Letzte Aktualisierung: 08.10.2025
Datensätze gesamt: 128474

Projekt "Duikboot"

Verfasst von Frans Beckers und Walter Cloots

Das Projekt-Thema

Tauchboot (DE) = Submersible (EN) = Duikboot (NL)

DUIKBOOT ist der Name einer Datenbank über deutsche U-Boote im 2.Weltkrieg.
In dieser Datenbank sind Daten und Fakten zu finden über Bestellung, Kiellegung, Stapellauf, Indienststellung, wichtige Ereignisse während des operationellen Lebens der Boote (inkl. Operationen während des Spanischen Bürgerkriegs), Verlust, usw.


Was ist es?

DUIKBOOT ist eine Datenbank, d.h. dieses Projekt umfasst nur Daten: keine Bilder und Fotos, keine farbigen Meereskarten, keine Zeichnungen und auch keine ausgeschriebenen Geschichten. Nur Daten.


Wieso heißt das Projekt “DUIKBOOT”?

Weil die Autoren der Datenbank zwei Flamen sind, und man in diesem Landesteil von Belgien Flämisch spricht - offiziell heißt die Sprache “Niederländisch”. Unsere (und jetzt auch Ihre) Datenbank nennt sich seit langem DUIKBOOT, das niederländische Wort für Tauchboot, und weil das Kind auch im Historischen MarineArchiv (HMA) einen Namen haben musste, wurde der Einfachheit halber der ursprüngliche NL-Name beibehalten.
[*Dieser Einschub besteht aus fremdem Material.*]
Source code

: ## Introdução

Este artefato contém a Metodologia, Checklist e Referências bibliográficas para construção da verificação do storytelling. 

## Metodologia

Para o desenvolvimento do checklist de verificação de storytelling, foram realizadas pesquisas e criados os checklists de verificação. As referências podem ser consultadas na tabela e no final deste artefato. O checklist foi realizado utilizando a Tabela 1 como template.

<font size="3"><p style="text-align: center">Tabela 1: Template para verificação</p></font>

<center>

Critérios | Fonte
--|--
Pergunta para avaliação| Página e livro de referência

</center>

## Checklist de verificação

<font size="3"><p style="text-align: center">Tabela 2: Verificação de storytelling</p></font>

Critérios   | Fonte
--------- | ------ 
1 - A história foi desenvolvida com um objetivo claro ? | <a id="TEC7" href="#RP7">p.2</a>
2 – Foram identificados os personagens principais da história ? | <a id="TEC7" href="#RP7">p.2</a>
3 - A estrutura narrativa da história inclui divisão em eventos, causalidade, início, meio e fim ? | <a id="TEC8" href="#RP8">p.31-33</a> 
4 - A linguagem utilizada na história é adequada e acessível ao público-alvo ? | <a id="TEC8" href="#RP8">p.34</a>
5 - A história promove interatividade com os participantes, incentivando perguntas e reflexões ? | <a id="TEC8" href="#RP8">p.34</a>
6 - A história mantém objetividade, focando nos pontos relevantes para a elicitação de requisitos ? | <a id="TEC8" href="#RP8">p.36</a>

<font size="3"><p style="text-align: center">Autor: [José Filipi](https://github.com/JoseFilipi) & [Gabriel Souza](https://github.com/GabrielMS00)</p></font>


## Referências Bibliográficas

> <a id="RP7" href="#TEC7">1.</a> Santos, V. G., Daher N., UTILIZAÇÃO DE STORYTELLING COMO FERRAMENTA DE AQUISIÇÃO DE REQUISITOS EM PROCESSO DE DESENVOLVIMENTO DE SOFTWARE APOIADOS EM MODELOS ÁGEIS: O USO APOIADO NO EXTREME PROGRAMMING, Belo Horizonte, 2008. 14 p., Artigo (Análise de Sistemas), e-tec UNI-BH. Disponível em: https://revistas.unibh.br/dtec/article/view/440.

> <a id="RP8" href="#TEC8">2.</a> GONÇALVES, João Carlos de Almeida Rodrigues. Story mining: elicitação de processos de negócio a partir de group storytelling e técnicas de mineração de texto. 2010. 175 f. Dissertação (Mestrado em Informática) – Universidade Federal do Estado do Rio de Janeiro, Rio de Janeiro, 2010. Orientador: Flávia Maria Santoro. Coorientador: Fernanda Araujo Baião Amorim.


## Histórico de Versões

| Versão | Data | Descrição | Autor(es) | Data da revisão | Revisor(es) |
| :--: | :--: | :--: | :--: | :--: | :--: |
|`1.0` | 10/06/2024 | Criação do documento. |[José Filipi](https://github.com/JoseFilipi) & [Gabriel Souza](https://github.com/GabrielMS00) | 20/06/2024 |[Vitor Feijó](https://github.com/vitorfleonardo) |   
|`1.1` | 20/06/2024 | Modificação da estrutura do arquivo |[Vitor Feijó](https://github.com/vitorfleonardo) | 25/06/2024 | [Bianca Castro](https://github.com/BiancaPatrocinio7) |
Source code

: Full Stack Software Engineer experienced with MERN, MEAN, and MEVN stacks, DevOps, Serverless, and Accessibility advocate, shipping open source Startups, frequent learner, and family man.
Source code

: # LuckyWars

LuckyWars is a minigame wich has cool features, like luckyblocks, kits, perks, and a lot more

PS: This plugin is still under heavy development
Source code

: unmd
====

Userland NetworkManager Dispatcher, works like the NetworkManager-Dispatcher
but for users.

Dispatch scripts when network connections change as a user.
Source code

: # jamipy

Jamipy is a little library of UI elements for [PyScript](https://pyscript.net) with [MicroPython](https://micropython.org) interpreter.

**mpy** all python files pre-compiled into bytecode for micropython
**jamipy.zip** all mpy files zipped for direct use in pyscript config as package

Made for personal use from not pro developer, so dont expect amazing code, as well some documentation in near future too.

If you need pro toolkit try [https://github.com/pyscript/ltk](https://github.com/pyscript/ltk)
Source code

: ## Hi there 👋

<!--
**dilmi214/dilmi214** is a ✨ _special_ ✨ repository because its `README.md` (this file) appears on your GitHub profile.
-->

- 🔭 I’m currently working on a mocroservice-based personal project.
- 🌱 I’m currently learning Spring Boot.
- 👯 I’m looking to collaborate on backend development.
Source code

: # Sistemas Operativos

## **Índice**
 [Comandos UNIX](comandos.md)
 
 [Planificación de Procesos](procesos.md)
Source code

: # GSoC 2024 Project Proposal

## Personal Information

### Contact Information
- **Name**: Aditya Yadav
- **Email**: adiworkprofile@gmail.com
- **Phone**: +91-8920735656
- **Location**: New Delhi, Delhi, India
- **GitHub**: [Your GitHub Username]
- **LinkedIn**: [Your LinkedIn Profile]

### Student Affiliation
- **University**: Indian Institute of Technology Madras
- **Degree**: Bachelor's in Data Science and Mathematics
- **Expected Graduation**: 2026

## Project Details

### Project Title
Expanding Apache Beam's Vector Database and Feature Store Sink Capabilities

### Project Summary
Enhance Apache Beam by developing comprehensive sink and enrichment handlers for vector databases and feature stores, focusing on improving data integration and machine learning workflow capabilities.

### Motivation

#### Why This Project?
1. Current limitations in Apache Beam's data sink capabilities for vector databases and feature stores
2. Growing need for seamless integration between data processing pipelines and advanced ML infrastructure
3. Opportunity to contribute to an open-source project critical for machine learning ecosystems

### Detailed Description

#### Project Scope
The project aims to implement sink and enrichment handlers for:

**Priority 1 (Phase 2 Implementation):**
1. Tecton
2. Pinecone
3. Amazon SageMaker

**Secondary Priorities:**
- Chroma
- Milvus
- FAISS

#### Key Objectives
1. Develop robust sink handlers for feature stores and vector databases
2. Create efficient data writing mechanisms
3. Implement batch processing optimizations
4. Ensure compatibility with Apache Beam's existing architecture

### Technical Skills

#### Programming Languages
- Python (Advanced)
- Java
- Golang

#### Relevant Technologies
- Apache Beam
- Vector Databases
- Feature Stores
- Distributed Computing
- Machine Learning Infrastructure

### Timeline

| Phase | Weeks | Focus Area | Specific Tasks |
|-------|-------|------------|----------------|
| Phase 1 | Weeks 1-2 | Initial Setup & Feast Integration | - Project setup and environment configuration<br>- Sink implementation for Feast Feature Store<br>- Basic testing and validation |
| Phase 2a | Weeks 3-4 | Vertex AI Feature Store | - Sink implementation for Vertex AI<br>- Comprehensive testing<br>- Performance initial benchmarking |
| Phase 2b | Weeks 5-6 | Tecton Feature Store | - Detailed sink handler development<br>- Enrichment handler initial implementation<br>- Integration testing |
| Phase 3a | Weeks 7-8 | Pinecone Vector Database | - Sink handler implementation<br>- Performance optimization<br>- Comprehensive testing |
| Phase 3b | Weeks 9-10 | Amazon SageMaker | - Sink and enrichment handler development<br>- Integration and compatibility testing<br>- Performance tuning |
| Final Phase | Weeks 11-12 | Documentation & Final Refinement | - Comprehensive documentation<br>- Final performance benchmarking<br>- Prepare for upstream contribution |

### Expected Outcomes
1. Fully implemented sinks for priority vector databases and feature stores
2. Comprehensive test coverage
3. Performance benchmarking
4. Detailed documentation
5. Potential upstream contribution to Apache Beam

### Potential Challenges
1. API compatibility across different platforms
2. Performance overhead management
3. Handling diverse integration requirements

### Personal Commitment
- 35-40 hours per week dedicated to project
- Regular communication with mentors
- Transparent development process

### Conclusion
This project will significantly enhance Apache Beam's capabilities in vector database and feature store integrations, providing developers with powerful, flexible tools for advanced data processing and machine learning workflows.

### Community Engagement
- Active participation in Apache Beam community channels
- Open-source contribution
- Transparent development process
Ein kleines Wort zu den Autoren

Wie oben angemerkt sind wir zwei Belgier.
Um etwa 1975 wurde aus unserem Interesse für dieses Thema eine richtige Freizeitbeschäftigung. Wir sind keine Profis, keine studierten Historiker, aber begeisterte Amateure.
Frans Beckers war ein (strenger, aber gerechter) Polizei-Kommissar einer Großstadt und
Walter Cloots ein Elektro-Mechaniker, der berufsmäßig die Lagerverwaltung eines Telekom-Großbetriebes führte.
Deutsch ist für uns eine Fremdsprache, aber wir wetten, dass Niederländisch für 95% der HMA-Nutzer/Leser auch eine ist…


DUIKBOOT im HMA

Mitte 2011 wurde - Dank der freundlichen Kontaktvermittlung von und die Unterstützung durch Thomas WEIS (aka „TW“) - mit Thorsten REICH (aka „t-geronimo“) Verbindung aufgenommen, um DUIKBOOT dem HMA als mögliches Projekt anzubieten.
Bis zum 8.Juni 2012, Datum der Freigabe von DUIKBOOT im HMA mit damals etwa 67.000 Datensätzen (*), wurde von der technischen Abteilung des HMA fast ein Jahr lang viel Freizeit verwendet für die Programmierung der Such- und Filterfunktionen, die sich hinter der Suchmaske verbergen.
(*) Die heutige Zahl der Sätze steht unterhalb des Datums der letzte Aktualisierung: ein kleines Zeugnis, das die Datenbank lebt und ständig erweitert wird.
Das die Datenbank so angeboten wird wie zur Zeit (mit den viele Suchfunktionen), verdanken wir dem Technik-Bereich des HMA.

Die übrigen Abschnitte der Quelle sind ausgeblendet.